[[ MATERIAL TO PROCESS open ]]

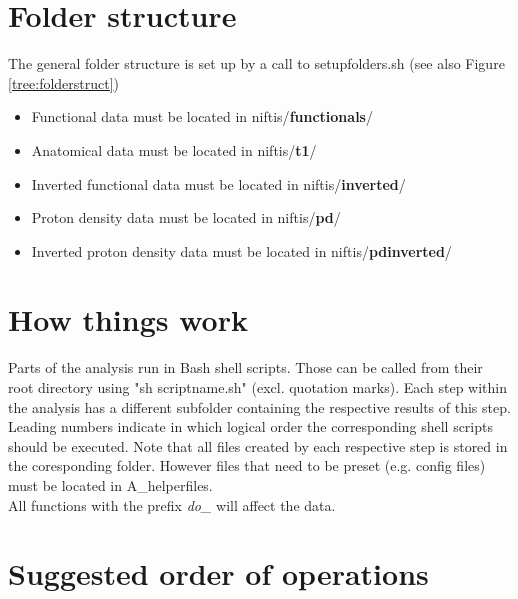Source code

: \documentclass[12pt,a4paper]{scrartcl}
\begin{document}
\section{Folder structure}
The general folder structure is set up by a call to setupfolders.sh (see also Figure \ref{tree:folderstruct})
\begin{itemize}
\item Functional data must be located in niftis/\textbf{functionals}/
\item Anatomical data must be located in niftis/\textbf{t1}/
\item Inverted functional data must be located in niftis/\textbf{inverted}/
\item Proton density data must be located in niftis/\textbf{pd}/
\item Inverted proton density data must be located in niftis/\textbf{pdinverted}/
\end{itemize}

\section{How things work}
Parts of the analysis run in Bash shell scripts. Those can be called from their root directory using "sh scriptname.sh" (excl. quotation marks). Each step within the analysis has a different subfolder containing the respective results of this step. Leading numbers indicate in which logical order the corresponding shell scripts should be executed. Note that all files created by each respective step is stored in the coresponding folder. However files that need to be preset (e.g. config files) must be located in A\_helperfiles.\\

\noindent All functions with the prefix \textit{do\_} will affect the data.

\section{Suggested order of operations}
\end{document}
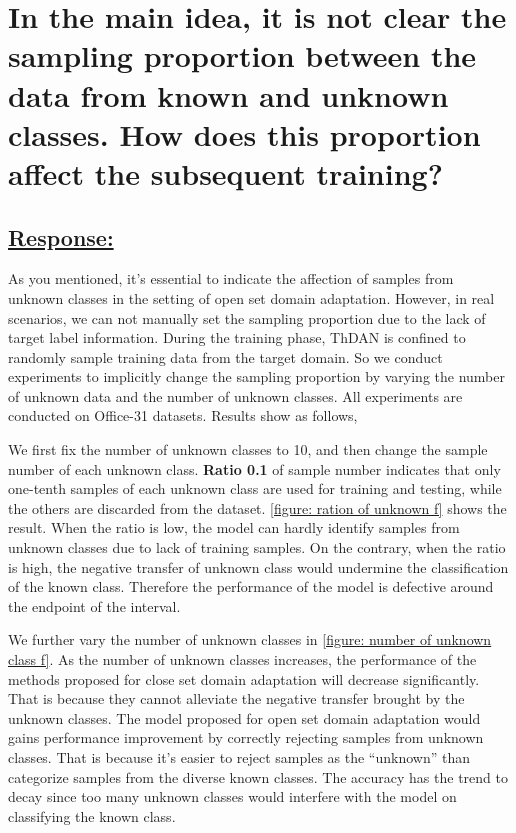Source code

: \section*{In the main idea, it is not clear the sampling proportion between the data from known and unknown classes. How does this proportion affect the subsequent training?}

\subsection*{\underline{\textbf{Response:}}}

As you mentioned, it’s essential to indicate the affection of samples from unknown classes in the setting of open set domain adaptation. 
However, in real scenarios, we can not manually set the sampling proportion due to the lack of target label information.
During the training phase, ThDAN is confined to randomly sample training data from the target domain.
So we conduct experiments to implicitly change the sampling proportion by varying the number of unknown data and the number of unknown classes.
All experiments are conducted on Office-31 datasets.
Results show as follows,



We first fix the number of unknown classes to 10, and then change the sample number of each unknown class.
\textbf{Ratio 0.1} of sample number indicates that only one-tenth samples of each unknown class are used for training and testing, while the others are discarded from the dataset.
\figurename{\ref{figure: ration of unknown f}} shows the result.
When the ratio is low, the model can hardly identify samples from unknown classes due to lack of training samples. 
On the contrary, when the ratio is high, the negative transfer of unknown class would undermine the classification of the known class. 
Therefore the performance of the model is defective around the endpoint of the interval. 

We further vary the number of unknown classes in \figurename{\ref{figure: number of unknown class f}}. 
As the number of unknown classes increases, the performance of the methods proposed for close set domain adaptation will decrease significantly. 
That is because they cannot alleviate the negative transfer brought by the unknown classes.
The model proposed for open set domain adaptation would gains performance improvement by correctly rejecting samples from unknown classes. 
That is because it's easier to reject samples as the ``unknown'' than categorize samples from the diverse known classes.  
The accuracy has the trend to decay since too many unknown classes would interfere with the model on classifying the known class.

[[ MATERIAL TO PROCESS closed ]]

YOUR ASSIGNMENT: Show a copy of each line from the data that includes the word "samples".

RESPONSE TO THE TASK:
As you mentioned, it’s essential to indicate the affection of samples from unknown classes in the setting of open set domain adaptation. 
\textbf{Ratio 0.1} of sample number indicates that only one-tenth samples of each unknown class are used for training and testing, while the others are discarded from the dataset.
When the ratio is low, the model can hardly identify samples from unknown classes due to lack of training samples. 
The model proposed for open set domain adaptation would gains performance improvement by correctly rejecting samples from unknown classes. 
That is because it's easier to reject samples as the ``unknown'' than categorize samples from the diverse known classes.  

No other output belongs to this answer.